> Task details: Each line of the data below must be reproduced without any change.

> Data to process:
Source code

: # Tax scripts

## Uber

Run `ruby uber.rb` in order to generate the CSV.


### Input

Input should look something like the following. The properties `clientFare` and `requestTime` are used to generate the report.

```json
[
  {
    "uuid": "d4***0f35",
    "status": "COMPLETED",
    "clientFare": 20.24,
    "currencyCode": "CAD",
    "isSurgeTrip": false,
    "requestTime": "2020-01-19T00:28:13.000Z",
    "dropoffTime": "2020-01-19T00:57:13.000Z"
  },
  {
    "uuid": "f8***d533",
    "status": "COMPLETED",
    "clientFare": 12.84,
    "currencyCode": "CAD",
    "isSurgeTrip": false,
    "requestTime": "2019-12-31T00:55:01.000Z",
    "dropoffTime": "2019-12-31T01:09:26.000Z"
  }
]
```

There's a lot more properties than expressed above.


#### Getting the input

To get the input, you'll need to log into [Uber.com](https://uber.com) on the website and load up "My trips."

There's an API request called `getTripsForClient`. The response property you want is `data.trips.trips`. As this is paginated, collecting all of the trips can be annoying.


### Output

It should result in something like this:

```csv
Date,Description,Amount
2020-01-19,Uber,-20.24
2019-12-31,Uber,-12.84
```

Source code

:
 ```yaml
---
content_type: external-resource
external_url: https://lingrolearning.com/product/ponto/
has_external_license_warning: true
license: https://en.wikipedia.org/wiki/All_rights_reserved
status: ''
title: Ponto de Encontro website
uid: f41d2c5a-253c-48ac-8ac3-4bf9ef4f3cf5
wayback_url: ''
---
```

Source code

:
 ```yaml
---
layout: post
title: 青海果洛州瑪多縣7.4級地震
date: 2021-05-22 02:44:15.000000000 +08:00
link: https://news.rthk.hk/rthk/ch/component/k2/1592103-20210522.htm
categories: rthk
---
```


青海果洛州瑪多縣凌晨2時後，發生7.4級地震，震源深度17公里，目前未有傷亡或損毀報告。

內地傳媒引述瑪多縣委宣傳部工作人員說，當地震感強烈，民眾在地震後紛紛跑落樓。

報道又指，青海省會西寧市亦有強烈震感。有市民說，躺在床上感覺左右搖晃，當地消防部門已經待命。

> Exercise output:
Source code

: # Tax scripts

## Uber

Run `ruby uber.rb` in order to generate the CSV.


### Input

Input should look something like the following. The properties `clientFare` and `requestTime` are used to generate the report.

```json
[
  {
    "uuid": "d4***0f35",
    "status": "COMPLETED",
    "clientFare": 20.24,
    "currencyCode": "CAD",
    "isSurgeTrip": false,
    "requestTime": "2020-01-19T00:28:13.000Z",
    "dropoffTime": "2020-01-19T00:57:13.000Z"
  },
  {
    "uuid": "f8***d533",
    "status": "COMPLETED",
    "clientFare": 12.84,
    "currencyCode": "CAD",
    "isSurgeTrip": false,
    "requestTime": "2019-12-31T00:55:01.000Z",
    "dropoffTime": "2019-12-31T01:09:26.000Z"
  }
]
```

There's a lot more properties than expressed above.


#### Getting the input

To get the input, you'll need to log into [Uber.com](https://uber.com) on the website and load up "My trips."

There's an API request called `getTripsForClient`. The response property you want is `data.trips.trips`. As this is paginated, collecting all of the trips can be annoying.


### Output

It should result in something like this:

```csv
Date,Description,Amount
2020-01-19,Uber,-20.24
2019-12-31,Uber,-12.84
```

Source code

:
 ```yaml
---
content_type: external-resource
external_url: https://lingrolearning.com/product/ponto/
has_external_license_warning: true
license: https://en.wikipedia.org/wiki/All_rights_reserved
status: ''
title: Ponto de Encontro website
uid: f41d2c5a-253c-48ac-8ac3-4bf9ef4f3cf5
wayback_url: ''
---
```

Source code

:
 ```yaml
---
layout: post
title: 青海果洛州瑪多縣7.4級地震
date: 2021-05-22 02:44:15.000000000 +08:00
link: https://news.rthk.hk/rthk/ch/component/k2/1592103-20210522.htm
categories: rthk
---
```


青海果洛州瑪多縣凌晨2時後，發生7.4級地震，震源深度17公里，目前未有傷亡或損毀報告。

內地傳媒引述瑪多縣委宣傳部工作人員說，當地震感強烈，民眾在地震後紛紛跑落樓。

報道又指，青海省會西寧市亦有強烈震感。有市民說，躺在床上感覺左右搖晃，當地消防部門已經待命。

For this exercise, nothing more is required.